3.4.1. Model Training
The training loss is an important metric during the model training process as it reflects the optimization performance of the model. We compared the training loss curves of the HS-YOLO and the original YOLOv5, as shown in
Figure 6.
The training loss of the original YOLOv5 is depicted by the blue curve, whereas the training loss of the HS-YOLO is indicated by the orange curve. As shown in
Figure 6a, the training loss of HS-YOLO is lower than that of the unchanged YOLOv5. From
Figure 6b–d, we can observe that HS-YOLO exhibits lower losses across different categories compared to the original YOLOv5. Moreover, the losses are steadily decreasing, indicating that the model is gradually converging, and its performance is improving.
The newly added HRNet and sub-pixel convolution for small object detection offer several advantages, including enhanced spatial information and finer feature representation. These advantages aid the network in capturing object features and positions more effectively, resulting in reduced losses, accelerated convergence, and enhanced training efficiency.
3.4.2. Ablation Experiment
To assess the efficacy of the improvements introduced in the HS-YOLO algorithm for small object detection, ablation experiments were performed on each enhancement point using the created dataset of power operation scenes. The results are shown in
Table 2. In the table, Experiment ① represents the results of the original YOLOv5 model. “A” indicates the improvement of using the HRNet network as the backbone, while “B” represents the improvement of using sub-pixel convolution as the upsampling operator in the feature fusion network.
Comparing Experiment ②, Experiment ③, and Experiment ④ with the original YOLOv5 network, we can observe that using the HRNet feature extraction backbone network only sacrifices 1% of the detection accuracy while improving the detection recall by 4.1%. Introducing sub-pixel convolution in the Neck leads to a 2% increase in detection accuracy and a 3.1% increase in detection recall. When the original network is improved using HRNet and sub-pixel convolution at the same time, the detection accuracy is improved by 1%, and the detection recall is improved by 3.9%. This indicates that the algorithm can identify objects more accurately and comprehensively, reducing false detections and missed detections.

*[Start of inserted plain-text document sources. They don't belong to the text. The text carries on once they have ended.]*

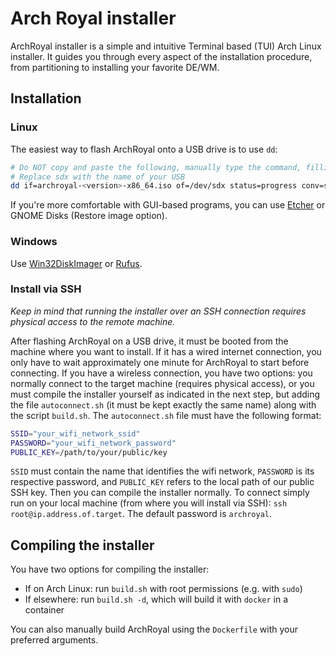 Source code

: # Arch Royal installer

ArchRoyal installer is a simple and intuitive Terminal based (TUI) Arch Linux installer. It guides you through every aspect of the installation procedure, from partitioning to installing your favorite DE/WM.

## Installation

### Linux

The easiest way to flash ArchRoyal onto a USB drive is to use `dd`:

```sh
# Do NOT copy and paste the following, manually type the command, filling in the appropriate information
# Replace sdx with the name of your USB
dd if=archroyal-<version>-x86_64.iso of=/dev/sdx status=progress conv=sync
```

If you're more comfortable with GUI-based programs, you can use [Etcher](https://www.balena.io/etcher/) or
GNOME Disks (Restore image option).

### Windows

Use [Win32DiskImager](https://sourceforge.net/projects/win32diskimager/) or [Rufus](https://rufus.ie/).

### Install via SSH

_Keep in mind that running the installer over an SSH connection requires physical access to the remote machine._

After flashing ArchRoyal on a USB drive, it must be booted from the machine where you want to install.
If it has a wired internet connection, you only have to wait approximately one minute for ArchRoyal to start before
connecting.
If you have a wireless connection, you have two options: you normally connect to the target machine
(requires physical access), or you must compile the installer yourself as indicated in the next step, but adding the
file `autoconnect.sh` (it must be kept exactly the same name) along with the script `build.sh`.
The `autoconnect.sh` file must have the following format:

```sh
SSID="your_wifi_network_ssid"
PASSWORD="your_wifi_network_password"
PUBLIC_KEY=/path/to/your/public/key
```

`SSID` must contain the name that identifies the wifi network, `PASSWORD` is its respective password, and `PUBLIC_KEY` refers to the local path of our public SSH key. Then you can compile the installer normally. To connect simply run on your local machine (from where you will install via SSH): `ssh root@ip.address.of.target`. The default password is `archroyal`.

## Compiling the installer

You have two options for compiling the installer:

- If on Arch Linux: run `build.sh` with root permissions (e.g. with `sudo`)
- If elsewhere: run `build.sh -d`, which will build it with `docker` in a container

You can also manually build ArchRoyal using the `Dockerfile` with your preferred arguments.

HRNet’s multi-scale features enable a more comprehensive capture of object contextual information, while sub-pixel convolution upsampling can restore finer spatial details. This aids in reducing false detections and missed detections caused by background interference or blurring. HRNet is more complex than the original backbone network, the introduction of HRNet will bring relatively high computational costs. However, we can observe that improving model detection performance only sacrifices a small amount of FPS. In high-risk power operation scenarios, detection accuracy often takes precedence over speed.
The experiments in
Table 3 show that when HRNet is used to improve the backbone network, only the AP of the Fence category decreases by 3.4%. Other objects showed slight improvements, and objects with consistently small proportions saw significant improvements in AP, with increases of 2.3%, 4.3%, and 11.8% for different objects. The mAP improved by 2.7% compared to before the improvement. After adding sub-pixel convolution to the original network, only the AP of the Human object slightly decreased, while other object categories showed varying degrees of improvement in AP. The mAP improved by 1% compared to before the improvement. When both HRNet and sub-pixel convolution were added to the network, the mAP reached 87.2%, a 3.5% improvement over the original network. There were improvements in AP for all seven object categories, with significant improvements of 4.4%, 5.8%, and 10.7% for the Safetybelt, Noneckline, and Nocuff objects, respectively. This validates that HS-YOLO can be applied to detection tasks in the context of power operation scenarios.
3.4.3. Comparative Experiments
To affirm the dependability of the HS-YOLO network as proposed, we partitioned the training process into three stages, each spanning 100 epochs. Within each stage, we randomly selected an epoch and conducted a comparative evaluation of detection performance between the baseline YOLOv5 network and the HS-YOLO network we proposed.
We selected the 100th epoch, 200th epoch, and 300th epoch for the comparative analysis of the three training stages. As shown in
Table 4, after the first stage of training, both the YOLOv5 and HS-YOLO networks achieved near-optimal levels of AP for detecting Human, Hat, Seine, and Fence in the dataset, with little difference between them. However, for the Safetybelt, Noneckline, and Nocuff classes (all of which are all small objects), the AP can be greatly improved.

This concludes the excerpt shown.